Study material —
┄┄┄┄┄┄┄┄┄┄
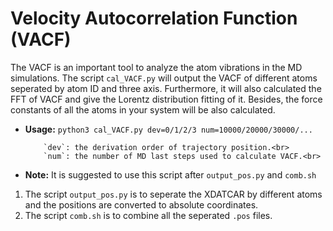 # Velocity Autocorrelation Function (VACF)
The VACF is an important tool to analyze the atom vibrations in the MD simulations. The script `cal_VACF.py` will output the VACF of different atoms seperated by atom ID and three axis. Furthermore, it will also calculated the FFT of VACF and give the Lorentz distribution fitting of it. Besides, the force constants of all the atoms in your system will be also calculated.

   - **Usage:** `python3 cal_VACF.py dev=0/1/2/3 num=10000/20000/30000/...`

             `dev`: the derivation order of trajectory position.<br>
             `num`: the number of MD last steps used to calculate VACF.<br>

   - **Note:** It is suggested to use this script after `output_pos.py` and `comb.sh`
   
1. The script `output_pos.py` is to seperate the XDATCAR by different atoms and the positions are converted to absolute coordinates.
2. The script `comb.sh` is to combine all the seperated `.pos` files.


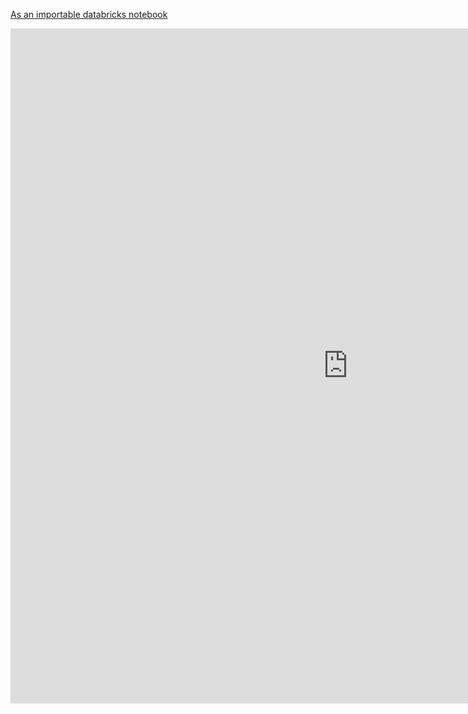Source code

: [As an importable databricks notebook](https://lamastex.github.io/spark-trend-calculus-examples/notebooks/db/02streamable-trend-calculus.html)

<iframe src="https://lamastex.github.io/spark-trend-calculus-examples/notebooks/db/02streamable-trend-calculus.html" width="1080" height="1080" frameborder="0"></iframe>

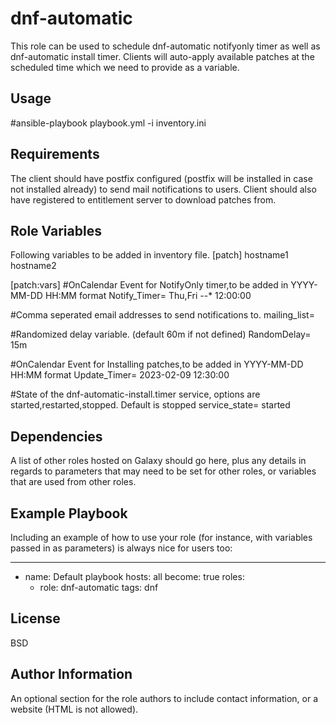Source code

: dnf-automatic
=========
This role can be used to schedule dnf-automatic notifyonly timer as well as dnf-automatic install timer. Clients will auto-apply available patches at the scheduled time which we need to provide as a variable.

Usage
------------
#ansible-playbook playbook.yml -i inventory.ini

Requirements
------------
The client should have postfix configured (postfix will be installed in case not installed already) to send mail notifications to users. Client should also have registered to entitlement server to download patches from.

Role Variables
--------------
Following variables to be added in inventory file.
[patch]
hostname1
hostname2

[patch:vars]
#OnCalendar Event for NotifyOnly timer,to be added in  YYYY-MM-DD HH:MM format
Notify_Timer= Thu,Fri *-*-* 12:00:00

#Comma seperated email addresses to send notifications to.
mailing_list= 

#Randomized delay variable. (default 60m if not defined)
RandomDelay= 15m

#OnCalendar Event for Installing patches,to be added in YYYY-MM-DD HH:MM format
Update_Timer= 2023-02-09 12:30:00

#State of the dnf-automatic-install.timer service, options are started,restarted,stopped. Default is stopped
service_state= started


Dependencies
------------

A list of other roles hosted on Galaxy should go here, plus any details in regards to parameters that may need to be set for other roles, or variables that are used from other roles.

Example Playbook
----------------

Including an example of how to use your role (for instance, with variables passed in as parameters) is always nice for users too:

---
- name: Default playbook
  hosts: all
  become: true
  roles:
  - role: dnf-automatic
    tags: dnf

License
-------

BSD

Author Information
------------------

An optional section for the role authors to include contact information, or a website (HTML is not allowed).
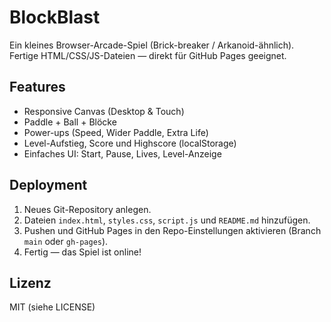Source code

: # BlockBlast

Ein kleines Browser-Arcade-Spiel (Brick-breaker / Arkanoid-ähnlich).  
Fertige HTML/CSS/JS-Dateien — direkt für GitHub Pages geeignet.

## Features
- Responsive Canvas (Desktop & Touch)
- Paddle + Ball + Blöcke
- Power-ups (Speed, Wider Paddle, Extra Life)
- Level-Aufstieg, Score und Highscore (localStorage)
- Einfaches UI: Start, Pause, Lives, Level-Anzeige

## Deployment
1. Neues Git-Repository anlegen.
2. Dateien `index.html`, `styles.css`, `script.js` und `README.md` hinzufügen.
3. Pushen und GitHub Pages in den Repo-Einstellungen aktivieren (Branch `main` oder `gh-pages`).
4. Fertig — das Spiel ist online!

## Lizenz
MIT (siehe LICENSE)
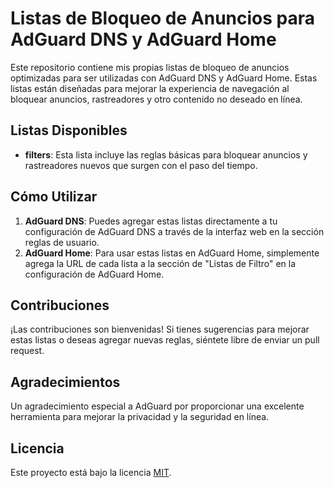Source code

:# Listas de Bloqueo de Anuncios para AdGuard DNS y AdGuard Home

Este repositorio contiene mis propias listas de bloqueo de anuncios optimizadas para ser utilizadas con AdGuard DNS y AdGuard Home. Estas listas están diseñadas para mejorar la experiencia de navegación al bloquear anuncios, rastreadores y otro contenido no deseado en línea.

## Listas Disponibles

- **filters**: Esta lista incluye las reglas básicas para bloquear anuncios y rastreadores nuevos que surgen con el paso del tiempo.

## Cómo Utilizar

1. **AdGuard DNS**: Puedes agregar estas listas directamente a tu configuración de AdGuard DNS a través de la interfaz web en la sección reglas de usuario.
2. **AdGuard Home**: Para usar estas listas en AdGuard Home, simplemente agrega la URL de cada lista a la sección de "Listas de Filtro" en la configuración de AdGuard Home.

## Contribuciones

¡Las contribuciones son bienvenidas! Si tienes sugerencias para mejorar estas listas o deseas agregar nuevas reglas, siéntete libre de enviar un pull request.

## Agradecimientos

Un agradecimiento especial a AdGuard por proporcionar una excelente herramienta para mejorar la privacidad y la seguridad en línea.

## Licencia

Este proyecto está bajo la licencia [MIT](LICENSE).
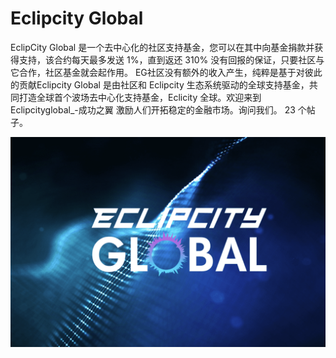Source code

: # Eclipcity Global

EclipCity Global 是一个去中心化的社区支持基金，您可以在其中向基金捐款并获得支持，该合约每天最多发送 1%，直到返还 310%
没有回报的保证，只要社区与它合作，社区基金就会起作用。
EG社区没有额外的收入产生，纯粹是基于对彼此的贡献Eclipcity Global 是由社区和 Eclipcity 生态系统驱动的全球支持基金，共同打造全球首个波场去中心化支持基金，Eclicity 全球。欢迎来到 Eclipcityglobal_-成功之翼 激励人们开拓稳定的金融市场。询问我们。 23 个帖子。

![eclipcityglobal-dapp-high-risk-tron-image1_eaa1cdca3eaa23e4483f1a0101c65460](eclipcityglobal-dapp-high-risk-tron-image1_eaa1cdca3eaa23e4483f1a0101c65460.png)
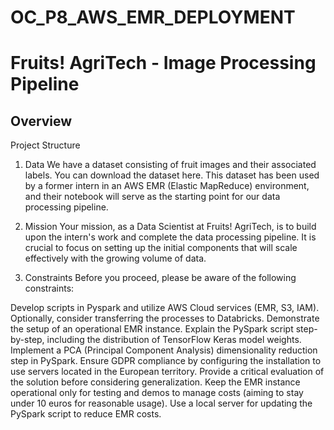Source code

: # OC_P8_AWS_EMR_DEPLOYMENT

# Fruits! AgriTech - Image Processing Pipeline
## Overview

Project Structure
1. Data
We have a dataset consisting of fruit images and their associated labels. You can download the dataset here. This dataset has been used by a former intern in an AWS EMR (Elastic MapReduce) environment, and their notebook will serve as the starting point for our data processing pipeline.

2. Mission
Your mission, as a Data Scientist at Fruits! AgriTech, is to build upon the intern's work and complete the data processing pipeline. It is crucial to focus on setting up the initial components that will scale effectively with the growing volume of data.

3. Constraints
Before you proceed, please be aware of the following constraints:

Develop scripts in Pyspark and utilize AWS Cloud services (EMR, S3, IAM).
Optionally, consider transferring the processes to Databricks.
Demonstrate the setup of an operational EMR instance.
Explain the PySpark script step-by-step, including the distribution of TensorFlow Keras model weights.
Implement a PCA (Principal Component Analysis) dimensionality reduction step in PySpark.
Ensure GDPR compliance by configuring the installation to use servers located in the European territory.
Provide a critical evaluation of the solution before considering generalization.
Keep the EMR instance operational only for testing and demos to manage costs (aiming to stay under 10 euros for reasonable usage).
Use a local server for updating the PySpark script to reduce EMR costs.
┄┄┄┄┄┄┄┄┄┄
Work task — Check every line of the records, and copy the ones that hold the word "https".

Solution to the exercise —
: [As an importable databricks notebook](https://lamastex.github.io/spark-trend-calculus-examples/notebooks/db/02streamable-trend-calculus.html)
<iframe src="https://lamastex.github.io/spark-trend-calculus-examples/notebooks/db/02streamable-trend-calculus.html" width="1080" height="1080" frameborder="0"></iframe>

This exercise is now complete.